- [Exercise directions] For each line below that contains the word "unseren", return that line.

Records excerpted from a collection:
────────────────────────────────────────

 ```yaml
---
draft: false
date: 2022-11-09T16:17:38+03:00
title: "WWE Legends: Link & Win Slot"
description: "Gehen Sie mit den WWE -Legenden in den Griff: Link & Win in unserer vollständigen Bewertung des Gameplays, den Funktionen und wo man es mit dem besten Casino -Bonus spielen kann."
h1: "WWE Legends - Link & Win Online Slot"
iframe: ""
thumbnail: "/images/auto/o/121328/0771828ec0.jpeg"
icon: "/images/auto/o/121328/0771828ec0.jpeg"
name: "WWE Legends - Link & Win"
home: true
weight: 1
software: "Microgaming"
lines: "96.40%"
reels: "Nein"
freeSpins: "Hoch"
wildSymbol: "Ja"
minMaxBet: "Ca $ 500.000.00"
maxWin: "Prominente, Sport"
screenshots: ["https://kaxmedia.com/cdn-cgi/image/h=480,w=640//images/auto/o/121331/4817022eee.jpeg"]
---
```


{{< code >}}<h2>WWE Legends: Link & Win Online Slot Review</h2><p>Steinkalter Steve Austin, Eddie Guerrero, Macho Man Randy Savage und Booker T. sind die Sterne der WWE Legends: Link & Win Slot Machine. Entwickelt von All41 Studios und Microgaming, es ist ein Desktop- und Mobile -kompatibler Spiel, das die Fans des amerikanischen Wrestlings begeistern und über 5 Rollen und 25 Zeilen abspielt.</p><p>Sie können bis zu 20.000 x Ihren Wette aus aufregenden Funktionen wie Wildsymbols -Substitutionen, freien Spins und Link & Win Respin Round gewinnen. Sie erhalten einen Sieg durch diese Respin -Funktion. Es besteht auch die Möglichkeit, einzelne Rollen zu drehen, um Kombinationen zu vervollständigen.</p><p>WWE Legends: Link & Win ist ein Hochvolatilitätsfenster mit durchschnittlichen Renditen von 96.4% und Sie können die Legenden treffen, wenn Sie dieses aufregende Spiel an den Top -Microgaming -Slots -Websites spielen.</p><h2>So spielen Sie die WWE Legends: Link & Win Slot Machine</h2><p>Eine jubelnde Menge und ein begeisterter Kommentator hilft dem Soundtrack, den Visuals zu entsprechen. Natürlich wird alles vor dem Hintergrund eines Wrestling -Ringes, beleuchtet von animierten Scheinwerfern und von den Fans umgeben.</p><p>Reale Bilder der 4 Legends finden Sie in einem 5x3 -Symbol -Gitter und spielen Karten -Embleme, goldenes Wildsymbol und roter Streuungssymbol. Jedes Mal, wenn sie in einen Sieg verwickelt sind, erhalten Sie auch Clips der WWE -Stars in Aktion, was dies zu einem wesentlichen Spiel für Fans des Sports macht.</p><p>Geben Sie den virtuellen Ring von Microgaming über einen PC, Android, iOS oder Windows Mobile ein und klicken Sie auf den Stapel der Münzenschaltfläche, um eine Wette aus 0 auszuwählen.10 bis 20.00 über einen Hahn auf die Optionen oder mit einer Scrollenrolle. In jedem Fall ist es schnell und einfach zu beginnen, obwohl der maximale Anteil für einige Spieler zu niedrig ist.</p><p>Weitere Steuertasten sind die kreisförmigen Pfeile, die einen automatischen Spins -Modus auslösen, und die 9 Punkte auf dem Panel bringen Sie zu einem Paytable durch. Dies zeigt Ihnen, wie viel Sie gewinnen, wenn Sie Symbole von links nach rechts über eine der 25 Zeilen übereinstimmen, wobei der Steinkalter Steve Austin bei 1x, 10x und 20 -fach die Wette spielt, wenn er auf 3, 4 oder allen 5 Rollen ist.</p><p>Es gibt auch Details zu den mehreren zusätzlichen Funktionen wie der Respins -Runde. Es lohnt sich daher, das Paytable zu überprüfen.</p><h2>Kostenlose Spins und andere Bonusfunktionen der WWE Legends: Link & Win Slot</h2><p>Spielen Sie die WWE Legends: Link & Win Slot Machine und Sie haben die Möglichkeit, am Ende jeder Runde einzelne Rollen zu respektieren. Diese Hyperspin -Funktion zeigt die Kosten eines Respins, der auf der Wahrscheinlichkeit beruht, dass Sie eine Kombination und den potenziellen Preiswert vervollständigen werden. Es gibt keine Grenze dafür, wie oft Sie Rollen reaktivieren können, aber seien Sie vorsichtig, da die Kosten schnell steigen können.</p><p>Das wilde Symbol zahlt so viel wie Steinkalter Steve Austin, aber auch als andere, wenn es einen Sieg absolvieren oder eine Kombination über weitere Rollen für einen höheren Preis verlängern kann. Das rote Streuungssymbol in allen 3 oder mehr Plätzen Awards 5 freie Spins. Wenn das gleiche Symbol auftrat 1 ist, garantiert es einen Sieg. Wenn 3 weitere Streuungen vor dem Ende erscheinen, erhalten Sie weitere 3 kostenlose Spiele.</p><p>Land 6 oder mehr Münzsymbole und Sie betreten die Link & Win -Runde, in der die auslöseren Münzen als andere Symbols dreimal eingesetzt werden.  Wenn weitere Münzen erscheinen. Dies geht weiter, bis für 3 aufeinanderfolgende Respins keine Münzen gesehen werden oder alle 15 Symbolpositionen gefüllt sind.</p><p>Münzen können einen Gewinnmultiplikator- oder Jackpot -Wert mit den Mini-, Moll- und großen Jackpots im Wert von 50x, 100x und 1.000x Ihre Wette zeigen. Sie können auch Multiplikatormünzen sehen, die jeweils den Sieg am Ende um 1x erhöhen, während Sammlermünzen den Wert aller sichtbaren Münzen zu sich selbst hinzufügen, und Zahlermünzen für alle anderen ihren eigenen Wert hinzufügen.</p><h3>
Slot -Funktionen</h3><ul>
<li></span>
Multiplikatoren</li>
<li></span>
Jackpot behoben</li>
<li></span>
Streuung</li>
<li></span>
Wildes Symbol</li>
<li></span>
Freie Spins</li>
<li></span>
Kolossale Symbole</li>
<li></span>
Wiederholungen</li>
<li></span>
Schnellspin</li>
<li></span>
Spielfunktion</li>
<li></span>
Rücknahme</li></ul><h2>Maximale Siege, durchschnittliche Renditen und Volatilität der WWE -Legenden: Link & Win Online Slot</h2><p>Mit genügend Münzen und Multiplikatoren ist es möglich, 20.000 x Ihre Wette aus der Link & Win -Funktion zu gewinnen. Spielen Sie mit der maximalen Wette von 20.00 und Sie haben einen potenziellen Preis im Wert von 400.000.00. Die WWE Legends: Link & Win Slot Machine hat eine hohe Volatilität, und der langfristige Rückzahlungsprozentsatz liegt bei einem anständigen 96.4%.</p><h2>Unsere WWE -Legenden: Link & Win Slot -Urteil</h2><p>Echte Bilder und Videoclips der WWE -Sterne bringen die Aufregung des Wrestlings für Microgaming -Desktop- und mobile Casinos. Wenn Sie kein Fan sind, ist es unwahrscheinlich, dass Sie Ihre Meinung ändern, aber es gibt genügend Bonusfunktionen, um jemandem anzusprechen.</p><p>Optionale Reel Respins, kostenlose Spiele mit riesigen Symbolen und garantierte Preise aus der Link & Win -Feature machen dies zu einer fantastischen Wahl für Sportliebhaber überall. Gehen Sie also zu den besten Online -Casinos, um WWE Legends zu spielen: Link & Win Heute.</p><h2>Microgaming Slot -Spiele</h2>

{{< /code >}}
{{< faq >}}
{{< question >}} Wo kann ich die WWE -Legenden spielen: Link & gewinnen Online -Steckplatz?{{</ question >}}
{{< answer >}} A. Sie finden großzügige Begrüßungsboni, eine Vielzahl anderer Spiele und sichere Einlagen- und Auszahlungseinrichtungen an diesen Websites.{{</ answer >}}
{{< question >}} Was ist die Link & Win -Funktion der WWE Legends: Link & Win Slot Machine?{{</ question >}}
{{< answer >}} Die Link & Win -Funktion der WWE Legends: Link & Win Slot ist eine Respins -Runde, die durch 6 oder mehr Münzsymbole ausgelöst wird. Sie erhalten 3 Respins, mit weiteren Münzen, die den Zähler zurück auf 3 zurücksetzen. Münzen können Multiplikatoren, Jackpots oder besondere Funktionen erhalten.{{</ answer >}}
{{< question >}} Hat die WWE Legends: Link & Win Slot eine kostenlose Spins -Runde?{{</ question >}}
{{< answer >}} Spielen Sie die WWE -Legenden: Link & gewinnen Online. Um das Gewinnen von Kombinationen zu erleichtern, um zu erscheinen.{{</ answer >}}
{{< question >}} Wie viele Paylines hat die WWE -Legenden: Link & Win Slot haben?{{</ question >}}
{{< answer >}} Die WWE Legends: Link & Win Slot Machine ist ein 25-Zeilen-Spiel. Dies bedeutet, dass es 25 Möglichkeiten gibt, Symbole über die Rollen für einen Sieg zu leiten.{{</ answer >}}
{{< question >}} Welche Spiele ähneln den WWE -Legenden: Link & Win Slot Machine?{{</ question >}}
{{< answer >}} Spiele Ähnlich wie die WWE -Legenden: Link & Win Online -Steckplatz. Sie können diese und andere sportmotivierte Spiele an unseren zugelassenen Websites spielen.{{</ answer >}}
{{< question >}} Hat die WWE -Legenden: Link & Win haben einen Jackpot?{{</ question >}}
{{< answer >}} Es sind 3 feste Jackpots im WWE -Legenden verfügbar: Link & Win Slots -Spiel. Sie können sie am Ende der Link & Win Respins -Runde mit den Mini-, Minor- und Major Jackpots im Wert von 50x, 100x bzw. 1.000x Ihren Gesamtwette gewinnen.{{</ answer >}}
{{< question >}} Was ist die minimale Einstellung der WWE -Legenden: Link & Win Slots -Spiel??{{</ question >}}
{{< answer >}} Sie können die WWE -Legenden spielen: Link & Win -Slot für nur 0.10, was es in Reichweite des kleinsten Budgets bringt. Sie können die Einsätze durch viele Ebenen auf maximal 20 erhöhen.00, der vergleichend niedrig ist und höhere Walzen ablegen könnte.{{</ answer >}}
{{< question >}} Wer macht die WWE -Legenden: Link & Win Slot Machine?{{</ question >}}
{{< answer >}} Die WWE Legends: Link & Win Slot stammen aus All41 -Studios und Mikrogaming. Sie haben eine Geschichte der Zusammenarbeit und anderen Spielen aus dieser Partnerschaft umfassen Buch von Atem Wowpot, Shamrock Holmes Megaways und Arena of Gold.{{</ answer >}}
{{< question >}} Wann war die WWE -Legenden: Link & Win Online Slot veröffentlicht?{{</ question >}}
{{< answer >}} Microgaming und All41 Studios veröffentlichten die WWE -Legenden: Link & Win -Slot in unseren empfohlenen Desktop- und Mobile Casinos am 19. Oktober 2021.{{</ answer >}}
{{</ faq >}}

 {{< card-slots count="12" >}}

────────────────────────────────────────

- [Expected answer]
{{< answer >}} Spiele Ähnlich wie die WWE -Legenden: Link & Win Online -Steckplatz. Sie können diese und andere sportmotivierte Spiele an unseren zugelassenen Websites spielen.{{</ answer >}}
{{< answer >}} Microgaming und All41 Studios veröffentlichten die WWE -Legenden: Link & Win -Slot in unseren empfohlenen Desktop- und Mobile Casinos am 19. Oktober 2021.{{</ answer >}}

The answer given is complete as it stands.